> [TASK DIRECTIONS] Write out again, exactly as they appear, the lines from the start of the data below through the line with "- **Recommendation:** Optimize"; no pictures.

> [TASK INPUTS]
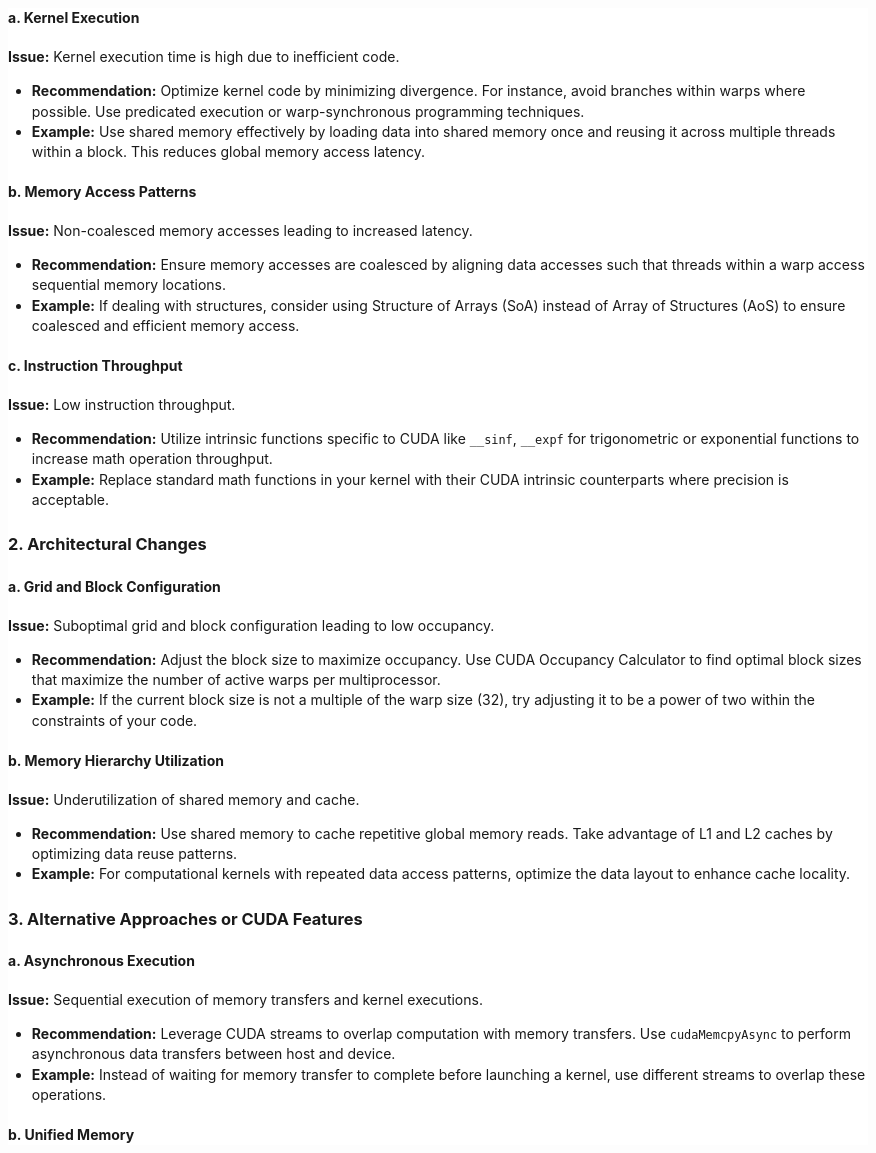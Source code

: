 #### a. Kernel Execution

**Issue:** Kernel execution time is high due to inefficient code.
- **Recommendation:** Optimize kernel code by minimizing divergence. For instance, avoid branches within warps where possible. Use predicated execution or warp-synchronous programming techniques.
- **Example:** Use shared memory effectively by loading data into shared memory once and reusing it across multiple threads within a block. This reduces global memory access latency.

#### b. Memory Access Patterns

**Issue:** Non-coalesced memory accesses leading to increased latency.
- **Recommendation:** Ensure memory accesses are coalesced by aligning data accesses such that threads within a warp access sequential memory locations.
- **Example:** If dealing with structures, consider using Structure of Arrays (SoA) instead of Array of Structures (AoS) to ensure coalesced and efficient memory access.

#### c. Instruction Throughput

**Issue:** Low instruction throughput.
- **Recommendation:** Utilize intrinsic functions specific to CUDA like `__sinf`, `__expf` for trigonometric or exponential functions to increase math operation throughput.
- **Example:** Replace standard math functions in your kernel with their CUDA intrinsic counterparts where precision is acceptable.

### 2. Architectural Changes

#### a. Grid and Block Configuration

**Issue:** Suboptimal grid and block configuration leading to low occupancy.
- **Recommendation:** Adjust the block size to maximize occupancy. Use CUDA Occupancy Calculator to find optimal block sizes that maximize the number of active warps per multiprocessor.
- **Example:** If the current block size is not a multiple of the warp size (32), try adjusting it to be a power of two within the constraints of your code.

#### b. Memory Hierarchy Utilization

**Issue:** Underutilization of shared memory and cache.
- **Recommendation:** Use shared memory to cache repetitive global memory reads. Take advantage of L1 and L2 caches by optimizing data reuse patterns.
- **Example:** For computational kernels with repeated data access patterns, optimize the data layout to enhance cache locality.

### 3. Alternative Approaches or CUDA Features

#### a. Asynchronous Execution

**Issue:** Sequential execution of memory transfers and kernel executions.
- **Recommendation:** Leverage CUDA streams to overlap computation with memory transfers. Use `cudaMemcpyAsync` to perform asynchronous data transfers between host and device.
- **Example:** Instead of waiting for memory transfer to complete before launching a kernel, use different streams to overlap these operations.

#### b. Unified Memory
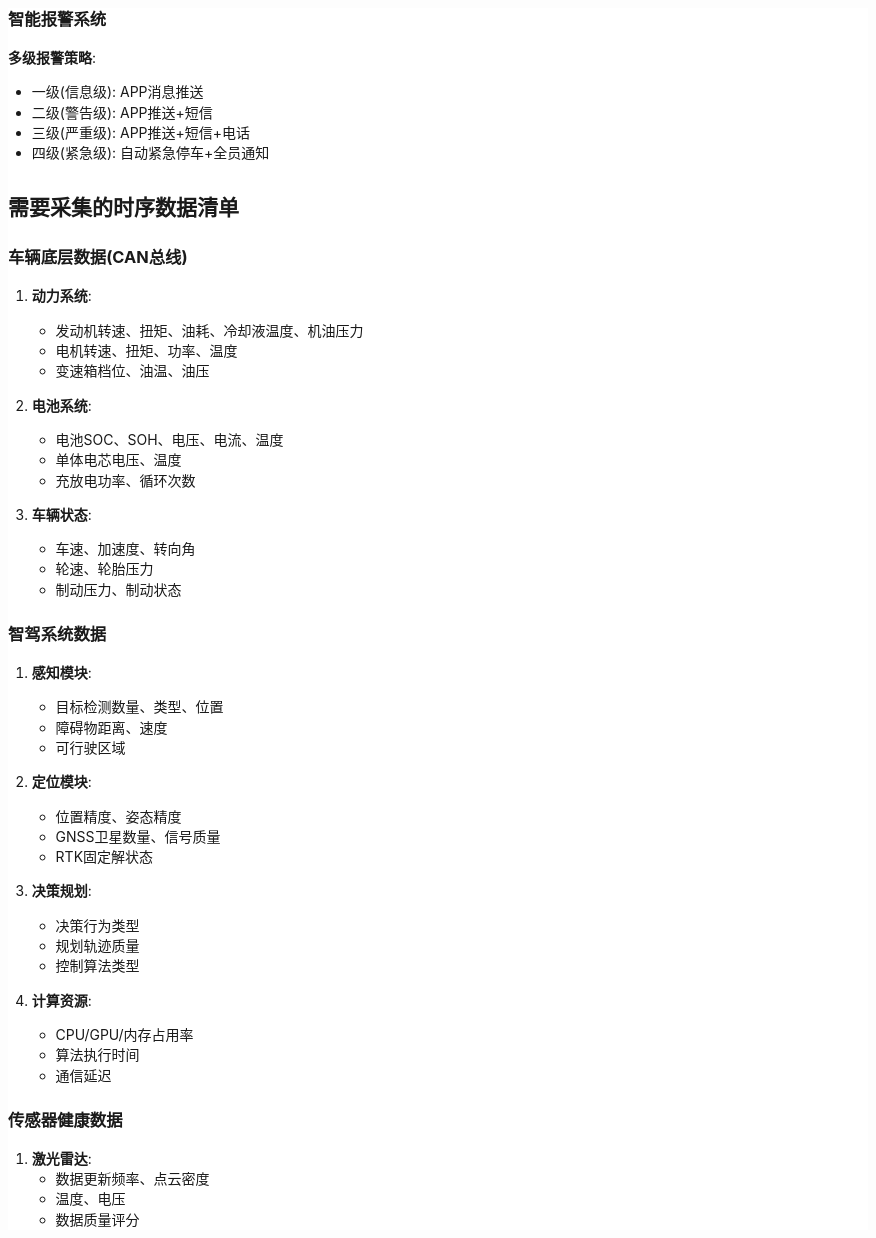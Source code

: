 ### 智能报警系统
**多级报警策略**:
- 一级(信息级): APP消息推送
- 二级(警告级): APP推送+短信
- 三级(严重级): APP推送+短信+电话
- 四级(紧急级): 自动紧急停车+全员通知

## 需要采集的时序数据清单

### 车辆底层数据(CAN总线)
1. **动力系统**:
   - 发动机转速、扭矩、油耗、冷却液温度、机油压力
   - 电机转速、扭矩、功率、温度
   - 变速箱档位、油温、油压

2. **电池系统**:
   - 电池SOC、SOH、电压、电流、温度
   - 单体电芯电压、温度
   - 充放电功率、循环次数

3. **车辆状态**:
   - 车速、加速度、转向角
   - 轮速、轮胎压力
   - 制动压力、制动状态

### 智驾系统数据
1. **感知模块**:
   - 目标检测数量、类型、位置
   - 障碍物距离、速度
   - 可行驶区域

2. **定位模块**:
   - 位置精度、姿态精度
   - GNSS卫星数量、信号质量
   - RTK固定解状态

3. **决策规划**:
   - 决策行为类型
   - 规划轨迹质量
   - 控制算法类型

4. **计算资源**:
   - CPU/GPU/内存占用率
   - 算法执行时间
   - 通信延迟

### 传感器健康数据
1. **激光雷达**:
   - 数据更新频率、点云密度
   - 温度、电压
   - 数据质量评分
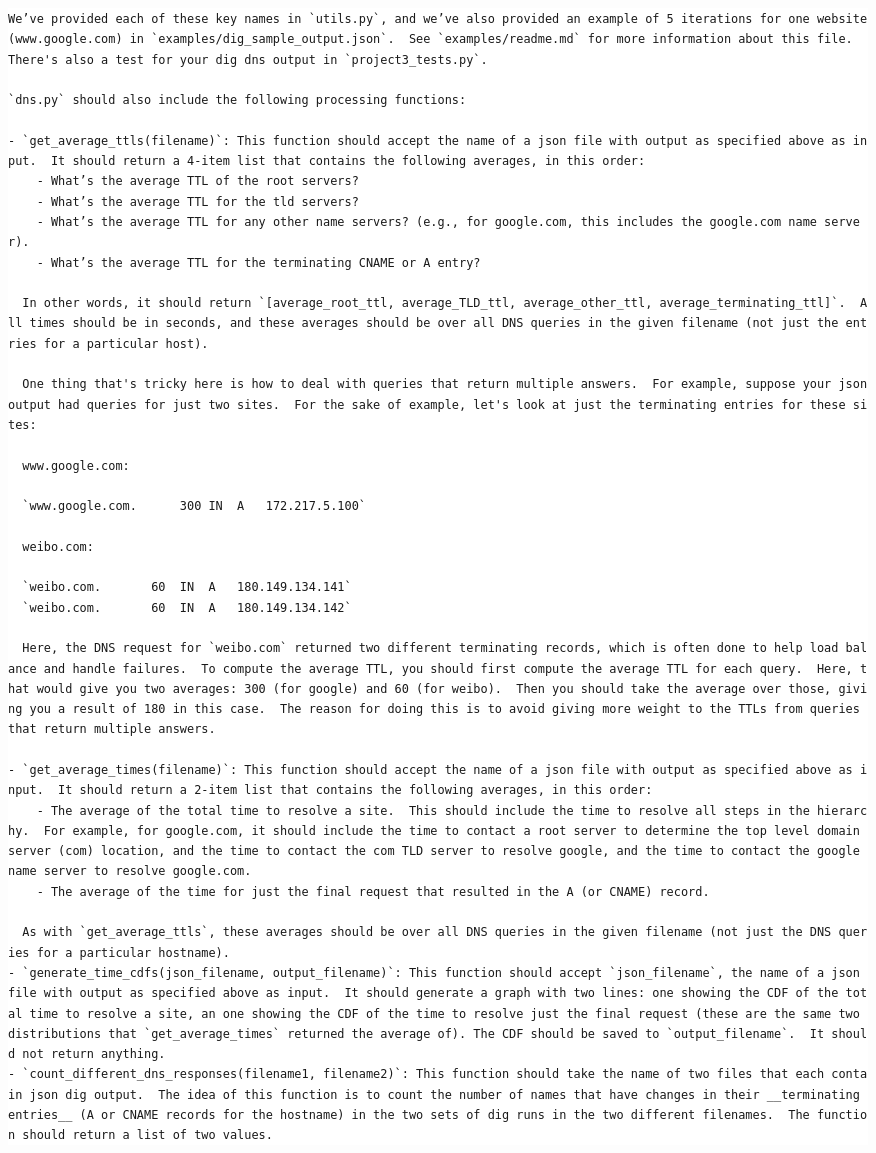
 ```
We’ve provided each of these key names in `utils.py`, and we’ve also provided an example of 5 iterations for one website (www.google.com) in `examples/dig_sample_output.json`.  See `examples/readme.md` for more information about this file.  There's also a test for your dig dns output in `project3_tests.py`.

`dns.py` should also include the following processing functions:

- `get_average_ttls(filename)`: This function should accept the name of a json file with output as specified above as input.  It should return a 4-item list that contains the following averages, in this order:
    - What’s the average TTL of the root servers?
    - What’s the average TTL for the tld servers?
    - What’s the average TTL for any other name servers? (e.g., for google.com, this includes the google.com name server).
    - What’s the average TTL for the terminating CNAME or A entry?

  In other words, it should return `[average_root_ttl, average_TLD_ttl, average_other_ttl, average_terminating_ttl]`.  All times should be in seconds, and these averages should be over all DNS queries in the given filename (not just the entries for a particular host).

  One thing that's tricky here is how to deal with queries that return multiple answers.  For example, suppose your json output had queries for just two sites.  For the sake of example, let's look at just the terminating entries for these sites:
  
  www.google.com:
    
  `www.google.com.		300	IN	A	172.217.5.100`
  
  weibo.com:
  
  `weibo.com.		60	IN	A	180.149.134.141`
  `weibo.com.		60	IN	A	180.149.134.142`
  
  Here, the DNS request for `weibo.com` returned two different terminating records, which is often done to help load balance and handle failures.  To compute the average TTL, you should first compute the average TTL for each query.  Here, that would give you two averages: 300 (for google) and 60 (for weibo).  Then you should take the average over those, giving you a result of 180 in this case.  The reason for doing this is to avoid giving more weight to the TTLs from queries that return multiple answers.
  
- `get_average_times(filename)`: This function should accept the name of a json file with output as specified above as input.  It should return a 2-item list that contains the following averages, in this order:
    - The average of the total time to resolve a site.  This should include the time to resolve all steps in the hierarchy.  For example, for google.com, it should include the time to contact a root server to determine the top level domain server (com) location, and the time to contact the com TLD server to resolve google, and the time to contact the google name server to resolve google.com.
    - The average of the time for just the final request that resulted in the A (or CNAME) record.

  As with `get_average_ttls`, these averages should be over all DNS queries in the given filename (not just the DNS queries for a particular hostname).
- `generate_time_cdfs(json_filename, output_filename)`: This function should accept `json_filename`, the name of a json file with output as specified above as input.  It should generate a graph with two lines: one showing the CDF of the total time to resolve a site, an one showing the CDF of the time to resolve just the final request (these are the same two distributions that `get_average_times` returned the average of). The CDF should be saved to `output_filename`.  It should not return anything.
- `count_different_dns_responses(filename1, filename2)`: This function should take the name of two files that each contain json dig output.  The idea of this function is to count the number of names that have changes in their __terminating entries__ (A or CNAME records for the hostname) in the two sets of dig runs in the two different filenames.  The function should return a list of two values.

```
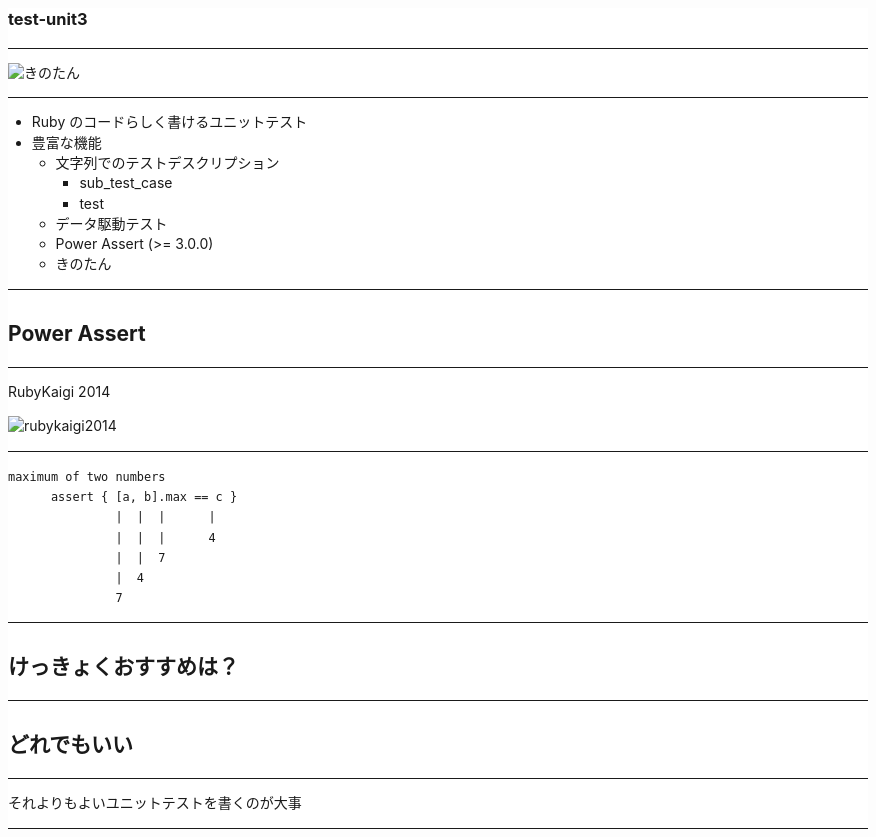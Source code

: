 
### test-unit3

___

![きのたん](http://sunaot.github.io/slides/unittesting-in-ruby/images/f3303b65292ca93b090ab9841e3543ff12006e2e.png)

___

* Ruby のコードらしく書けるユニットテスト
* 豊富な機能
  * 文字列でのテストデスクリプション
    * sub_test_case
    * test
  * データ駆動テスト
  * Power Assert (>= 3.0.0)
  * きのたん

___

## Power Assert

___

RubyKaigi 2014

![rubykaigi2014](http://sunaot.github.io/slides/unittesting-in-ruby/images/e159fd94e32c696013c9fdc48587009c14661943.png)

___

```
maximum of two numbers
      assert { [a, b].max == c }
               |  |  |      |
               |  |  |      4
               |  |  7
               |  4
               7
```

---

## けっきょくおすすめは？

___

## どれでもいい

___

それよりもよいユニットテストを書くのが大事

---

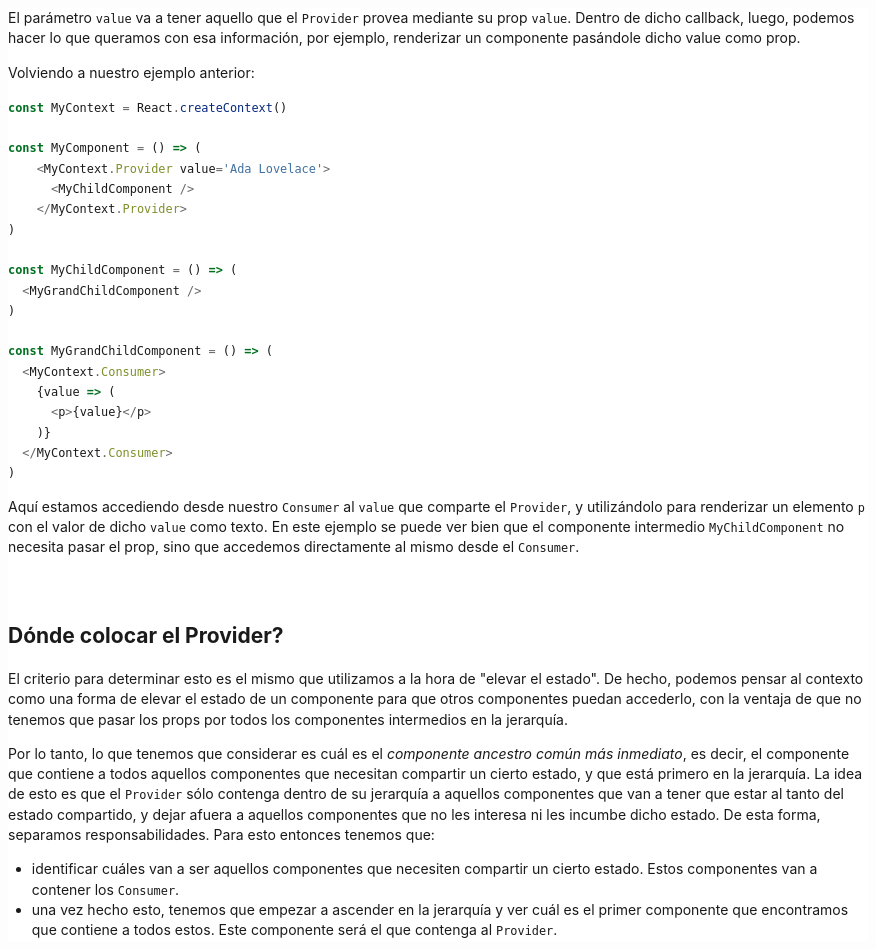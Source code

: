 El parámetro `value` va a tener aquello que el `Provider` provea mediante su prop `value`. Dentro de dicho callback, luego, podemos hacer lo que queramos con esa información, por ejemplo, renderizar un componente pasándole dicho value como prop.

Volviendo a nuestro ejemplo anterior:

```javascript
const MyContext = React.createContext()

const MyComponent = () => (
    <MyContext.Provider value='Ada Lovelace'>
      <MyChildComponent />
    </MyContext.Provider>
)

const MyChildComponent = () => (
  <MyGrandChildComponent />
) 

const MyGrandChildComponent = () => (
  <MyContext.Consumer>
    {value => (
      <p>{value}</p>
    )}  
  </MyContext.Consumer>
)
```

Aquí estamos accediendo desde nuestro `Consumer` al `value` que comparte el `Provider`, y utilizándolo para renderizar un elemento `p` con el valor de dicho `value` como texto. En este ejemplo se puede ver bien que el componente intermedio `MyChildComponent` no necesita pasar el prop, sino que accedemos directamente al mismo desde el `Consumer`.

<br />

## Dónde colocar el Provider?

El criterio para determinar esto es el mismo que utilizamos a la hora de "elevar el estado". De hecho, podemos pensar al contexto como una forma de elevar el estado de un componente para que otros componentes puedan accederlo, con la ventaja de que no tenemos que pasar los props por todos los componentes intermedios en la jerarquía.

Por lo tanto, lo que tenemos que considerar es cuál es el *componente ancestro común más inmediato*, es decir, el componente que contiene a todos aquellos componentes que necesitan compartir un cierto estado, y que está primero en la jerarquía. La idea de esto es que el `Provider` sólo contenga dentro de su jerarquía a aquellos componentes que van a tener que estar al tanto del estado compartido, y dejar afuera a aquellos componentes que no les interesa ni les incumbe dicho estado. De esta forma, separamos responsabilidades. Para esto entonces tenemos que:

  * identificar cuáles van a ser aquellos componentes que necesiten compartir un cierto estado. Estos componentes van a contener los `Consumer`.
  * una vez hecho esto, tenemos que empezar a ascender en la jerarquía y ver cuál es el primer componente que encontramos que contiene a todos estos. Este componente será el que contenga al `Provider`.
  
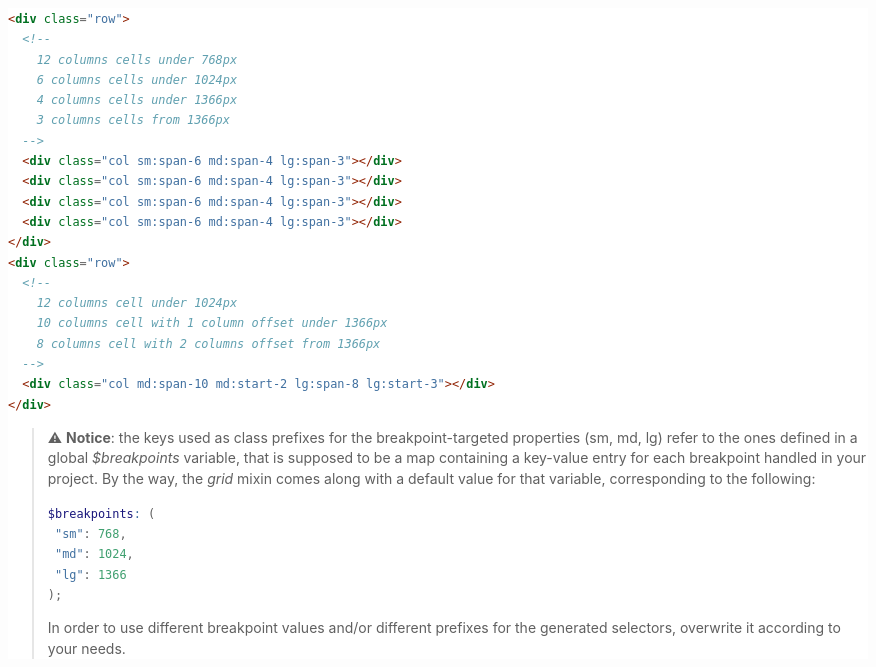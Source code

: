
 ```html
<div class="row">
  <!--
    12 columns cells under 768px
    6 columns cells under 1024px
    4 columns cells under 1366px
    3 columns cells from 1366px
  -->
  <div class="col sm:span-6 md:span-4 lg:span-3"></div>
  <div class="col sm:span-6 md:span-4 lg:span-3"></div>
  <div class="col sm:span-6 md:span-4 lg:span-3"></div>
  <div class="col sm:span-6 md:span-4 lg:span-3"></div>
</div>
<div class="row">
  <!--
    12 columns cell under 1024px
    10 columns cell with 1 column offset under 1366px
    8 columns cell with 2 columns offset from 1366px
  -->
  <div class="col md:span-10 md:start-2 lg:span-8 lg:start-3"></div>
</div>
```

> ⚠️ __Notice__: the keys used as class prefixes for the breakpoint-targeted properties (sm, md, lg) refer to the ones defined in a global *$breakpoints* variable, that is supposed to be a map containing a key-value entry for each breakpoint handled in your project. By the way, the *grid* mixin comes along with a default value for that variable, corresponding to the following:
>```scss
>$breakpoints: (
>  "sm": 768,
>  "md": 1024,
>  "lg": 1366
>);
>```
>In order to use different breakpoint values and/or different prefixes for the generated selectors, overwrite it according to your needs.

> [ANSWER FOR THIS EXERCISE]
Source code

: #### a. Kernel Execution

**Issue:** Kernel execution time is high due to inefficient code.
- **Recommendation:** Optimize kernel code by minimizing divergence. For instance, avoid branches within warps where possible. Use predicated execution or warp-synchronous programming techniques.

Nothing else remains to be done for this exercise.